受けから攻めに切り替えるタイミング


上図は、先後逆で相掛かりからの進展で▲8五角と桂馬を取った局面。ソフトの評価値-781で後手有利。

この局面は準王手飛車がかかっていますので後手は受けることになります。

どのように受けるかという形で受け損なうと駒損を回復されますので慎重になりますが、本局の受け方はまずかったようです。

実戦は▲8五角以下△7五金▲6四桂△4三玉▲7四角△同金▲7二桂成△同金▲8三歩成で、ソフトの評価値-638で後手有利。

この手順は△7五金と角取りの先手で受けたつもりで▲7四角とさせるつもりだったのですが、▲6四桂を見落としていました。

以下部分的な駒割りは飛銀と角桂の交換で後手が少し駒損したようです。

最初の局面図の駒割りが飛車と桂馬の交換で後手が駒得していましたので、▲8三歩成の局面でも後手が角と銀の交換で駒得しているようですが、2枚の金の位置があまりよくないのが気になります。

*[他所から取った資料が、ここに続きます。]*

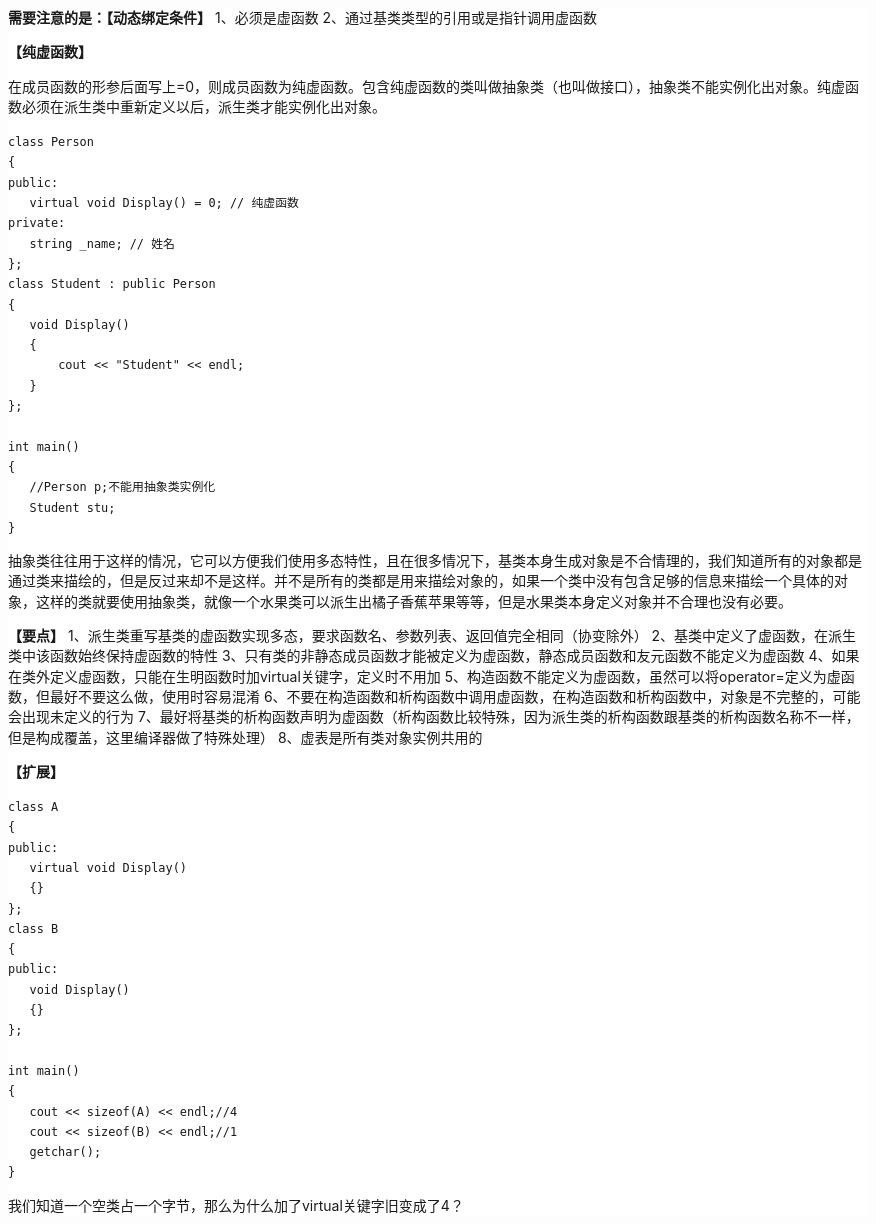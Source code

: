  **需要注意的是：【动态绑定条件】**
 1、必须是虚函数
 2、通过基类类型的引用或是指针调用虚函数

 **【纯虚函数】**

 在成员函数的形参后面写上=0，则成员函数为纯虚函数。包含纯虚函数的类叫做抽象类（也叫做接口），抽象类不能实例化出对象。纯虚函数必须在派生类中重新定义以后，派生类才能实例化出对象。
 ```
 class Person
 {
 public:
    virtual void Display() = 0; // 纯虚函数
 private:
    string _name; // 姓名
 };
 class Student : public Person
 {
    void Display()
    {
        cout << "Student" << endl;
    }
 };

 int main()
 {
    //Person p;不能用抽象类实例化
    Student stu;
 }
 ```

 抽象类往往用于这样的情况，它可以方便我们使用多态特性，且在很多情况下，基类本身生成对象是不合情理的，我们知道所有的对象都是通过类来描绘的，但是反过来却不是这样。并不是所有的类都是用来描绘对象的，如果一个类中没有包含足够的信息来描绘一个具体的对象，这样的类就要使用抽象类，就像一个水果类可以派生出橘子香蕉苹果等等，但是水果类本身定义对象并不合理也没有必要。

 **【要点】**
 1、派生类重写基类的虚函数实现多态，要求函数名、参数列表、返回值完全相同（协变除外）
 2、基类中定义了虚函数，在派生类中该函数始终保持虚函数的特性
 3、只有类的非静态成员函数才能被定义为虚函数，静态成员函数和友元函数不能定义为虚函数
 4、如果在类外定义虚函数，只能在生明函数时加virtual关键字，定义时不用加
 5、构造函数不能定义为虚函数，虽然可以将operator=定义为虚函数，但最好不要这么做，使用时容易混淆
 6、不要在构造函数和析构函数中调用虚函数，在构造函数和析构函数中，对象是不完整的，可能会出现未定义的行为
 7、最好将基类的析构函数声明为虚函数（析构函数比较特殊，因为派生类的析构函数跟基类的析构函数名称不一样，但是构成覆盖，这里编译器做了特殊处理）
 8、虚表是所有类对象实例共用的

 **【扩展】**

 ```
 class A
 {
 public:
    virtual void Display()
    {}
 };
 class B
 {
 public:
    void Display()
    {}
 };

 int main()
 {
    cout << sizeof(A) << endl;//4
    cout << sizeof(B) << endl;//1
    getchar();
 }
 ```
 我们知道一个空类占一个字节，那么为什么加了virtual关键字旧变成了4？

△7五金の受けはソフトの候補手に上がっていましたが4番目位の手だったので、あまりよくなかったようです。

△7五金では△6三金がありました。

△6三金▲7四角△同金▲8三歩成△同銀▲8一飛△7二銀▲9一飛成△5五角▲7三歩で、ソフトの評価値-768で後手有利。

この手順は△6三金と角のラインを止める受け方でした。

金を角に当てて受けるのでなく、角のラインを止めて▲6四桂に△同飛を用意するということでした。

△6三金には▲7四角~▲8三歩成~▲8一飛が手の流れで、△7二銀▲9一飛成に△5五角とすれば龍と銀の両取りで読みを打ち切りそうですがそこで▲7三歩があります。

▲7三歩は次に▲7二歩成なら△9一角▲6一とのような展開になりますが、▲7三歩に△8八角成なら▲7二歩成△同金▲8一龍の馬と金の両取りになります。

そのような意味で▲7三歩にどのように受けるかが問われますが、ここからの手順は自分は浮かびませんでした。

▲7三歩以下△同金▲8五桂△8八角成▲7三桂成△同銀▲7四歩△7六桂で、ソフトの評価値-1764で後手優勢。

この手順は△7三同金と一旦受けに回る手で、そこで▲8五桂に△8八角成とするのがタイミングのようです。

自分は▲7三桂成△同銀▲7四歩にどのように受けるかが見えなかったのですが、そこで△7六桂の攻め合いがありました。

▲7四歩に△6二銀引いて▲6四香のどうするかなどと考えていたのですが、やや受けすぎのような感じでした。

このように自陣ばかり見て受けばかりの手を選択すると、だんだん相手の攻めの手が早くなる可能性があるようです。

どこかで気持ちを切り替えて攻め合いにしないとかえって危険なようです。

▲7四歩に△7六桂ですが、これが詰めろになっているのがポイントでした。

6八の金がいなくなるといつでも△5七香成の筋が生じるのと、先手玉は2筋には龍が利いているのでいけなく意外と狭い玉だったようです。

△7六桂に▲7三歩成なら△6八桂成で、▲同玉なら△7九角▲5九玉△6八銀▲4八玉△5七銀不成▲3九玉△2八金まで詰みです。

△7六桂に▲6九金なら△5七香成▲同玉△7五角で、ソフトの評価値-50000で後手勝勢。

△7五角に▲5六玉なら△5五馬▲同玉△6四銀▲4六玉△5五銀打まで詰みです。

この手順の▲5六玉で▲6六香なら△同角▲同歩△同馬▲5八玉△5六香まで詰みです。

この手順の△6六同角に▲5六玉なら△7四銀▲5五歩△6四銀▲4六歩△5五銀▲4七玉△5六銀▲5八玉△5七銀成▲5九玉△7七角成▲同桂△同馬▲6八香△同桂成▲同金△同馬まで詰みです。

この手順の△5六銀に▲同玉なら△5四香▲4七玉△5七角成で詰みです。

△7六桂に▲6九金打なら△6八銀成▲同金△7九銀▲6九香△7五角▲4八金△2八龍▲7三歩成△6八銀成▲同香△5七香成▲同金△3八龍▲4八銀△4九銀▲6九玉△7八金▲5九玉△6九金打まで詰みです。

この手順は△2八龍と敵陣に入った手が詰めろになっているのがうまいです。

やはり△7六桂で先手の受けが難しかったようで、▲7四歩の瞬間に寄せに切り替えるというのが大事だったようです。

受けから攻めに切り替えるタイミングが参考になった1局でした。